DATA IN THIS EXERCISE:
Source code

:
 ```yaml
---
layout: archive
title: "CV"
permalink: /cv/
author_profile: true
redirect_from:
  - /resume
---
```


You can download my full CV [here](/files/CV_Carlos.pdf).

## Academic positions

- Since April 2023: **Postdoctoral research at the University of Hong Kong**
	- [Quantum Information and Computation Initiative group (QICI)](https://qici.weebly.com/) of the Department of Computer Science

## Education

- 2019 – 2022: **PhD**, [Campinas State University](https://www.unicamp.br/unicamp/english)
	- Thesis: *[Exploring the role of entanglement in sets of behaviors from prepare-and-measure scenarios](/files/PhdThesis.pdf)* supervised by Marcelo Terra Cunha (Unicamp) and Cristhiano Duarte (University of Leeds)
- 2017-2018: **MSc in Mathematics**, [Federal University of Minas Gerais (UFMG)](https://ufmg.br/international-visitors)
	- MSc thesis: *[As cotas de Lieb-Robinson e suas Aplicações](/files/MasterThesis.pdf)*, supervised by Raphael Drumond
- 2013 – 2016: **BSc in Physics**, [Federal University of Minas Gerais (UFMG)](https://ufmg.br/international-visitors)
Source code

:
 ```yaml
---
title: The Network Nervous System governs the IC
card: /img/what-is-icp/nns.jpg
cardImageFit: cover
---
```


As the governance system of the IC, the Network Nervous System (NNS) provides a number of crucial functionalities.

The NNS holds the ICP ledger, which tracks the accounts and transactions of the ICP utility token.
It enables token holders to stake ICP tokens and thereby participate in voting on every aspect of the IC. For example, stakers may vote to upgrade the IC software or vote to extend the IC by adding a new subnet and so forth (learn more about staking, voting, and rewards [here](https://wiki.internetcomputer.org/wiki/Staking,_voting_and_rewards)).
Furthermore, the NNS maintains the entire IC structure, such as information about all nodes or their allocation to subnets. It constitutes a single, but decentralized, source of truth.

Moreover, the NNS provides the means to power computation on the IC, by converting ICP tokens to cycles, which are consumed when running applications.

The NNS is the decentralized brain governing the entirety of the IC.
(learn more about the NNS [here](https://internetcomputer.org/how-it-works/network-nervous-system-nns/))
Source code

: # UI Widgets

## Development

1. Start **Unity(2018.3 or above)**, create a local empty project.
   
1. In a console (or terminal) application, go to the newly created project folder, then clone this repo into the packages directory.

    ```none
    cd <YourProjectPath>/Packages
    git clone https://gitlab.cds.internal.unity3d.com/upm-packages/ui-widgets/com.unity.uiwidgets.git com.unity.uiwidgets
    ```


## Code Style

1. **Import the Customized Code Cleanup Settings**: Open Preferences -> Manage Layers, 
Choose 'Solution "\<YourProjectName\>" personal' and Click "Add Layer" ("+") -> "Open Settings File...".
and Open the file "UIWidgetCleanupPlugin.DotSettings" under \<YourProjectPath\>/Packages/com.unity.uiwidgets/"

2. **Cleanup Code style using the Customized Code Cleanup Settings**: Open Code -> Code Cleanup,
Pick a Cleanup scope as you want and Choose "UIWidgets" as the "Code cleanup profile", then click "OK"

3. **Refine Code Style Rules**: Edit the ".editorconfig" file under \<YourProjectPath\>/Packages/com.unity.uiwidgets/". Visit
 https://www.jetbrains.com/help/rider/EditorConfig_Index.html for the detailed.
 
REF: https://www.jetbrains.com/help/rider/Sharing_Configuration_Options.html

WHAT THIS TASK INVOLVES: Every line containing the word "UFMG" must be copied from the material above.

TASK RESULT:
- 2017-2018: **MSc in Mathematics**, [Federal University of Minas Gerais (UFMG)](https://ufmg.br/international-visitors)
- 2013 – 2016: **BSc in Physics**, [Federal University of Minas Gerais (UFMG)](https://ufmg.br/international-visitors)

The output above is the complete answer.